JonnyF--Intersection of Two Linked Lists

Write a program to find the node at which the intersection of two singly linked lists begins.

For example, the following two linked lists:

A:          a1 → a2
                   ↘
                     c1 → c2 → c3
                   ↗            
B:     b1 → b2 → b3

begin to intersect at node c1.

Notes:

• If the two linked lists have no intersection at all, return null.
• The linked lists must retain their original structure after the function returns.
• You may assume there are no cycles anywhere in the entire linked structure.
• Your code should preferably run in O(n) time and use only O(1) memory.

解题思路：

       可以将A,B两个链表看做两部分，交叉前与交叉后。交叉后的长度是一样的，因此交叉前的长度差即为总长度差。只要去除这些长度差，距离交叉点就等距了。为了节省计算，在计算链表长度的时候，顺便比较一下两个链表的尾节点是否一样，若不一样，则不可能相交，直接可以返回NULL。

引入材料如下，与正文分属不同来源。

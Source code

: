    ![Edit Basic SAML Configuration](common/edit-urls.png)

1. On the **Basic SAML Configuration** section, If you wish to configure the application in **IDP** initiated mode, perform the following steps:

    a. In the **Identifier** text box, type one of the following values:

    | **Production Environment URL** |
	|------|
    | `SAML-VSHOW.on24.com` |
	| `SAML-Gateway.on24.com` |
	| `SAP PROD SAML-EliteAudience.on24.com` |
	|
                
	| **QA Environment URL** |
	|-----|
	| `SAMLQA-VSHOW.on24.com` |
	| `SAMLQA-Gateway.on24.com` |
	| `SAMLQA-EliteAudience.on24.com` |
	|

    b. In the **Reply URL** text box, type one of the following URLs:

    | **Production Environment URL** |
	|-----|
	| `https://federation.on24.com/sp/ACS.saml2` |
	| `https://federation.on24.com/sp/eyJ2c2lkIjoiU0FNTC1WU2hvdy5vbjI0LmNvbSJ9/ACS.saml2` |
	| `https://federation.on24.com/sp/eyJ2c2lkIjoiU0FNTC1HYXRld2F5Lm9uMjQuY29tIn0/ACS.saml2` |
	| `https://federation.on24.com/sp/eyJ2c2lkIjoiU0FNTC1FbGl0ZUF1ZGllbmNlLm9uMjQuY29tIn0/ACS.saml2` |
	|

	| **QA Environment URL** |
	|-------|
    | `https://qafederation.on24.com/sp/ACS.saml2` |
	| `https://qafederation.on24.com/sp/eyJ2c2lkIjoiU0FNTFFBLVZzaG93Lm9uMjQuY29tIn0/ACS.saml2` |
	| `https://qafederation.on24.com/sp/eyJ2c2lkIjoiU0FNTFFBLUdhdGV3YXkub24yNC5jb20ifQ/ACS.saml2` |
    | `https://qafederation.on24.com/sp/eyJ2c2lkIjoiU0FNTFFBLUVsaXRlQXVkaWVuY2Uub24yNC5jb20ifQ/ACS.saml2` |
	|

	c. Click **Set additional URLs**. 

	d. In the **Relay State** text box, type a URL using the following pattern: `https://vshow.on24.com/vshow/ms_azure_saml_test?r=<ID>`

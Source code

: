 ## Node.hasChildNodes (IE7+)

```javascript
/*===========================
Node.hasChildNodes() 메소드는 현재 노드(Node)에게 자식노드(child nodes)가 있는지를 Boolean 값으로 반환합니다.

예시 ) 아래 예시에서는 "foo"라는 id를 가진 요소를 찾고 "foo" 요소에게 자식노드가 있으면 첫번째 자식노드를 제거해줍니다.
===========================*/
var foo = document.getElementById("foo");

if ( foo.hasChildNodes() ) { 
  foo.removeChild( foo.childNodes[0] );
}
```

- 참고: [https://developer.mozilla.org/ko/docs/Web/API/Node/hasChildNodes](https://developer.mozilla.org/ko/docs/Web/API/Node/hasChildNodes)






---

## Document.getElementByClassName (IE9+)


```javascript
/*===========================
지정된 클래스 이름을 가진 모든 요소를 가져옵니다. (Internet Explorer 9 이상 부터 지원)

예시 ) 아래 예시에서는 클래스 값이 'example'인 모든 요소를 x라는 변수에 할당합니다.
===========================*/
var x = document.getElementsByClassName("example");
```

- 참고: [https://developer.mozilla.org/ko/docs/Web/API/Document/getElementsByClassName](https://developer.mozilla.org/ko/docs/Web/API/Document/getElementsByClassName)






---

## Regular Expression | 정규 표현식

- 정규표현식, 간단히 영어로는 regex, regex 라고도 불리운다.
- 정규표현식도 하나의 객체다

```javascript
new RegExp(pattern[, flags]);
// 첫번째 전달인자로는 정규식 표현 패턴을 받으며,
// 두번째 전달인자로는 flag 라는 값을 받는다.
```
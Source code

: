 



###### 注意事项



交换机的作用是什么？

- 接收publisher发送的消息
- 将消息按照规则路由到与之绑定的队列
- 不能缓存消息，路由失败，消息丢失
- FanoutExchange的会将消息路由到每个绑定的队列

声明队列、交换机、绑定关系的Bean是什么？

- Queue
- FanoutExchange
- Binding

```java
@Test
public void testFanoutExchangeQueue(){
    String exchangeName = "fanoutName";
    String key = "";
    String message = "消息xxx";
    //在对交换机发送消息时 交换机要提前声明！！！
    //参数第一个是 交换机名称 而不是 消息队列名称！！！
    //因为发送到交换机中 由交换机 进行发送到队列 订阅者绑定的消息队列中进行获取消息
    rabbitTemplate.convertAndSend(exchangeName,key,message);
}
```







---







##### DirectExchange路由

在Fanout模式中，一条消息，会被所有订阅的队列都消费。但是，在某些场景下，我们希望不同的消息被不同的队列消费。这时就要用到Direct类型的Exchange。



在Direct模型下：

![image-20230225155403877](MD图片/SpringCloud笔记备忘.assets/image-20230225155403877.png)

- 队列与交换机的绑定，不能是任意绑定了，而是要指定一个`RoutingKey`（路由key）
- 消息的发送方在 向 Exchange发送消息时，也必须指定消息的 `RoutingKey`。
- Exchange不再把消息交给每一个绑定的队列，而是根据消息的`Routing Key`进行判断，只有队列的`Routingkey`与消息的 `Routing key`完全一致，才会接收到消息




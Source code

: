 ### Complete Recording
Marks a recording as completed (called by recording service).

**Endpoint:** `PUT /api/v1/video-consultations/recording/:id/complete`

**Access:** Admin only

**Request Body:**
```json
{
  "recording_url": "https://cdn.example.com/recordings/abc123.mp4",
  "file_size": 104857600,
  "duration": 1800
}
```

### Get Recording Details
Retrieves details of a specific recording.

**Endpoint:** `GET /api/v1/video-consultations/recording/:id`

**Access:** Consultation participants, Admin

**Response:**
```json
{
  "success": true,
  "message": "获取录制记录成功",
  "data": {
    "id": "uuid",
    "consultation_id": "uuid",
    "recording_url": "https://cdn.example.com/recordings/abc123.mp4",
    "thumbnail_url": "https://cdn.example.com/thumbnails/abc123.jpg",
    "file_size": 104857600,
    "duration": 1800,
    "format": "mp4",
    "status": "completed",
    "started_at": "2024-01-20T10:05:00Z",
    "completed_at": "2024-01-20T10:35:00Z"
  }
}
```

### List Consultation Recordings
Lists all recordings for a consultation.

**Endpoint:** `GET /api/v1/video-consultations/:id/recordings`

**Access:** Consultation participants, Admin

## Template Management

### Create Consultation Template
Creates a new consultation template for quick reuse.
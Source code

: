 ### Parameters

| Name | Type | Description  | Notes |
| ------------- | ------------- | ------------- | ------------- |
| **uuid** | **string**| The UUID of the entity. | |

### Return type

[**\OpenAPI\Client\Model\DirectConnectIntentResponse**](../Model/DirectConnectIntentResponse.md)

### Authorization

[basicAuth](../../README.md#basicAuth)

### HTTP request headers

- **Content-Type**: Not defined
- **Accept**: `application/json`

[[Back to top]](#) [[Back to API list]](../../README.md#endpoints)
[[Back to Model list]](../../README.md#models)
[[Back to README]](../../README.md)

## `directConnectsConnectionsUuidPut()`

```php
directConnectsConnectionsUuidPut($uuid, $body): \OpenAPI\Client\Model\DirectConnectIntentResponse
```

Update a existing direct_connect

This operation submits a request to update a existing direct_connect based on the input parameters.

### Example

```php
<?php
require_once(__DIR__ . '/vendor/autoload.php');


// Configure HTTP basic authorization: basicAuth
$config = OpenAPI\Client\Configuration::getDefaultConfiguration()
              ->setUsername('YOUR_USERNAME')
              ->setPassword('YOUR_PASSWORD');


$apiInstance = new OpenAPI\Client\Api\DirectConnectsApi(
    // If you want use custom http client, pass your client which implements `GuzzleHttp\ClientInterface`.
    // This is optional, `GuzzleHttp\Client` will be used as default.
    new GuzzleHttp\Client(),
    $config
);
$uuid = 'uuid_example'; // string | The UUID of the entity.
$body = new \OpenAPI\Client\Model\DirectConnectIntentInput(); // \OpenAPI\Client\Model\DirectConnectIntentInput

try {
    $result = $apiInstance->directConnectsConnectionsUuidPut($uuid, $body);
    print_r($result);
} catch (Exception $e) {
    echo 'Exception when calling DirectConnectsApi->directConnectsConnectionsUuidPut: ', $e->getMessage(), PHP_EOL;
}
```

# Definition for singly-linked list.
# class ListNode:
#     def __init__(self, x):
#         self.val = x
#         self.next = None

class Solution:
    # @param two ListNodes
    # @return the intersected ListNode
    def getIntersectionNode(self, headA, headB):
        listA = []
        listB = []
        if headA == None or headB == None:
            return None
        while 1:
            if headA == None:
                break
            listA.append(headA.val)
            headA = headA.next
        
        while 1:
            if headB == None:
                break
            listB.append(headB.val)
            headB = headB.next
        if listA[-1] != listB[-1]:
            return None
        if len(listA) < len(listB):
            minLen = len(listA)
        else:
            minLen = len(listB)
        
        inster = []
        for i in range(1, minLen + 1):
            if listA[-i] != listB[-i]:
                return ListNode(listA[-i + 1])
            if i == minLen:
                return ListNode(listA[-i])